# [Supplied material]
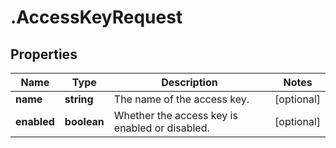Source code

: # .AccessKeyRequest

## Properties

| Name         | Type          | Description   | Notes         |
| ------------ | ------------- | ------------- | ------------- |
| **name** | **string** | The name of the access key. | [optional]  |
| **enabled** | **boolean** | Whether the access key is enabled or disabled. | [optional]  |


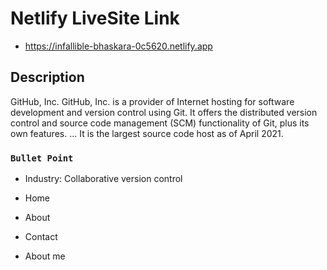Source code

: # Netlify LiveSite Link

- https://infallible-bhaskara-0c5620.netlify.app


## Description
GitHub, Inc. GitHub, Inc. is a provider of Internet hosting for software development and version control using Git. It offers the distributed version control and source code management (SCM) functionality of Git, plus its own features. ... It is the largest source code host as of April 2021.


### `Bullet Point`

- Industry: Collaborative version control

- Home
- About
- Contact

- About me
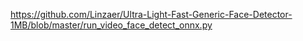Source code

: https://github.com/Linzaer/Ultra-Light-Fast-Generic-Face-Detector-1MB/blob/master/run_video_face_detect_onnx.py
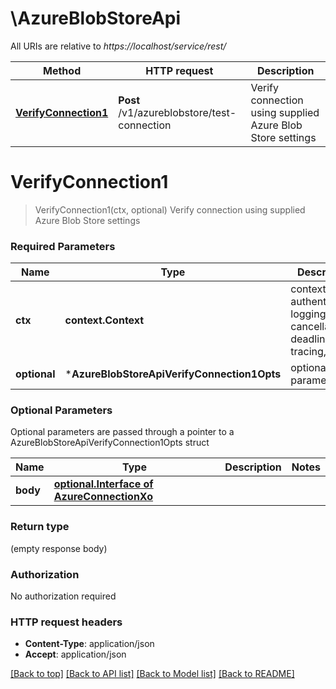 # \AzureBlobStoreApi

All URIs are relative to *https://localhost/service/rest/*

Method | HTTP request | Description
------------- | ------------- | -------------
[**VerifyConnection1**](AzureBlobStoreApi.md#VerifyConnection1) | **Post** /v1/azureblobstore/test-connection | Verify connection using supplied Azure Blob Store settings


# **VerifyConnection1**
> VerifyConnection1(ctx, optional)
Verify connection using supplied Azure Blob Store settings



### Required Parameters

Name | Type | Description  | Notes
------------- | ------------- | ------------- | -------------
 **ctx** | **context.Context** | context for authentication, logging, cancellation, deadlines, tracing, etc.
 **optional** | ***AzureBlobStoreApiVerifyConnection1Opts** | optional parameters | nil if no parameters

### Optional Parameters
Optional parameters are passed through a pointer to a AzureBlobStoreApiVerifyConnection1Opts struct

Name | Type | Description  | Notes
------------- | ------------- | ------------- | -------------
 **body** | [**optional.Interface of AzureConnectionXo**](AzureConnectionXo.md)|  | 

### Return type

 (empty response body)

### Authorization

No authorization required

### HTTP request headers

 - **Content-Type**: application/json
 - **Accept**: application/json

[[Back to top]](#) [[Back to API list]](../README.md#documentation-for-api-endpoints) [[Back to Model list]](../README.md#documentation-for-models) [[Back to README]](../README.md)

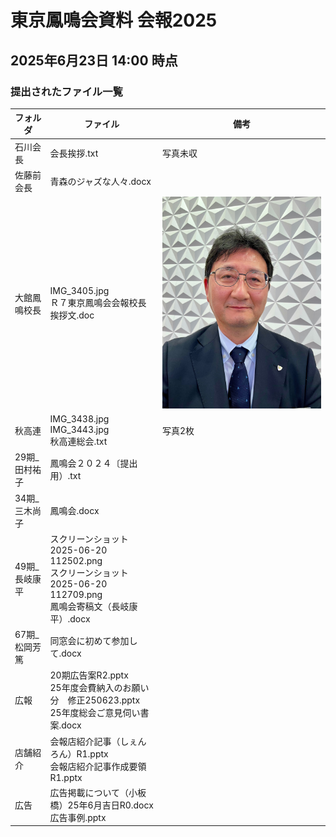 
# 東京鳳鳴会資料 会報2025

## 2025年6月23日 14:00 時点

### 提出されたファイル一覧
| フォルダ|ファイル |備考|
|---|---|---|
|石川会長 | 会長挨拶.txt | 写真未収|
|佐藤前会長 | 青森のジャズな人々.docx | |
|大館鳳鳴校長 | IMG_3405.jpg <br/> Ｒ７東京鳳鳴会会報校長挨拶文.doc|  ![写真あり](https://github.com/metoki/misc/blob/main/event2025/images/a.jpg)|
| 秋高連 | IMG_3438.jpg <br/> IMG_3443.jpg <br/>秋高連総会.txt |写真2枚 |
|29期_田村祐子|鳳鳴会２０２４〔提出用）.txt| |
|34期_三木尚子| 鳳鳴会.docx| |
|49期_長岐康平|  スクリーンショット 2025-06-20 112502.png <br/> スクリーンショット 2025-06-20 112709.png<br/> 鳳鳴会寄稿文（長岐康平）.docx| |
|67期_松岡芳篤 |  同窓会に初めて参加して.docx | |
|広報        | 20期広告案R2.pptx <br/>25年度会費納入のお願い分　修正250623.pptx <br/>  25年度総会ご意見伺い書案.docx | |
| 店舗紹介    | 会報店紹介記事（しぇんろん）R1.pptx <br/>  会報店紹介記事作成要領R1.pptx |
| 広告       |      広告掲載について（小板橋）25年6月吉日R0.docx <br/> 広告事例.pptx|

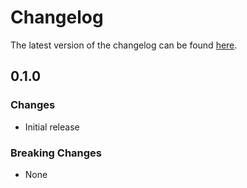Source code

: # Changelog

The latest version of the changelog can be found [here](https://github.com/Azure/bicep-registry-modules/blob/main/avm/res/document-db/database-account/sql-role-assignment/CHANGELOG.md).

## 0.1.0

### Changes

- Initial release

### Breaking Changes

- None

# [Directions]
Every line above goes into the copy unchanged; the pictures do not.

# [Response to this task]
Source code

: # .AccessKeyRequest

## Properties

| Name         | Type          | Description   | Notes         |
| ------------ | ------------- | ------------- | ------------- |
| **name** | **string** | The name of the access key. | [optional]  |
| **enabled** | **boolean** | Whether the access key is enabled or disabled. | [optional]  |


Source code

: # Netlify LiveSite Link

- https://infallible-bhaskara-0c5620.netlify.app


## Description
GitHub, Inc. GitHub, Inc. is a provider of Internet hosting for software development and version control using Git. It offers the distributed version control and source code management (SCM) functionality of Git, plus its own features. ... It is the largest source code host as of April 2021.


### `Bullet Point`

- Industry: Collaborative version control

- Home
- About
- Contact

- About me
Source code

: https://github.com/Linzaer/Ultra-Light-Fast-Generic-Face-Detector-1MB/blob/master/run_video_face_detect_onnx.py
 # \AzureBlobStoreApi

All URIs are relative to *https://localhost/service/rest/*

Method | HTTP request | Description
------------- | ------------- | -------------
[**VerifyConnection1**](AzureBlobStoreApi.md#VerifyConnection1) | **Post** /v1/azureblobstore/test-connection | Verify connection using supplied Azure Blob Store settings


# **VerifyConnection1**
> VerifyConnection1(ctx, optional)
Verify connection using supplied Azure Blob Store settings



### Required Parameters

Name | Type | Description  | Notes
------------- | ------------- | ------------- | -------------
 **ctx** | **context.Context** | context for authentication, logging, cancellation, deadlines, tracing, etc.
 **optional** | ***AzureBlobStoreApiVerifyConnection1Opts** | optional parameters | nil if no parameters

### Optional Parameters
Optional parameters are passed through a pointer to a AzureBlobStoreApiVerifyConnection1Opts struct

Name | Type | Description  | Notes
------------- | ------------- | ------------- | -------------
 **body** | [**optional.Interface of AzureConnectionXo**](AzureConnectionXo.md)|  | 

### Return type

 (empty response body)

### Authorization

No authorization required

### HTTP request headers

 - **Content-Type**: application/json
 - **Accept**: application/json

[[Back to top]](#) [[Back to API list]](../README.md#documentation-for-api-endpoints) [[Back to Model list]](../README.md#documentation-for-models) [[Back to README]](../README.md)

# 東京鳳鳴会資料 会報2025

## 2025年6月23日 14:00 時点

### 提出されたファイル一覧
| フォルダ|ファイル |備考|
|---|---|---|
|石川会長 | 会長挨拶.txt | 写真未収|
|佐藤前会長 | 青森のジャズな人々.docx | |
|大館鳳鳴校長 | IMG_3405.jpg <br/> Ｒ７東京鳳鳴会会報校長挨拶文.doc|  ![写真あり](https://github.com/metoki/misc/blob/main/event2025/images/a.jpg)|
| 秋高連 | IMG_3438.jpg <br/> IMG_3443.jpg <br/>秋高連総会.txt |写真2枚 |
|29期_田村祐子|鳳鳴会２０２４〔提出用）.txt| |
|34期_三木尚子| 鳳鳴会.docx| |
|49期_長岐康平|  スクリーンショット 2025-06-20 112502.png <br/> スクリーンショット 2025-06-20 112709.png<br/> 鳳鳴会寄稿文（長岐康平）.docx| |
|67期_松岡芳篤 |  同窓会に初めて参加して.docx | |
|広報        | 20期広告案R2.pptx <br/>25年度会費納入のお願い分　修正250623.pptx <br/>  25年度総会ご意見伺い書案.docx | |
| 店舗紹介    | 会報店紹介記事（しぇんろん）R1.pptx <br/>  会報店紹介記事作成要領R1.pptx |
| 広告       |      広告掲載について（小板橋）25年6月吉日R0.docx <br/> 広告事例.pptx|

Source code

: # Changelog

The latest version of the changelog can be found [here](https://github.com/Azure/bicep-registry-modules/blob/main/avm/res/document-db/database-account/sql-role-assignment/CHANGELOG.md).

## 0.1.0

### Changes

- Initial release

### Breaking Changes

- None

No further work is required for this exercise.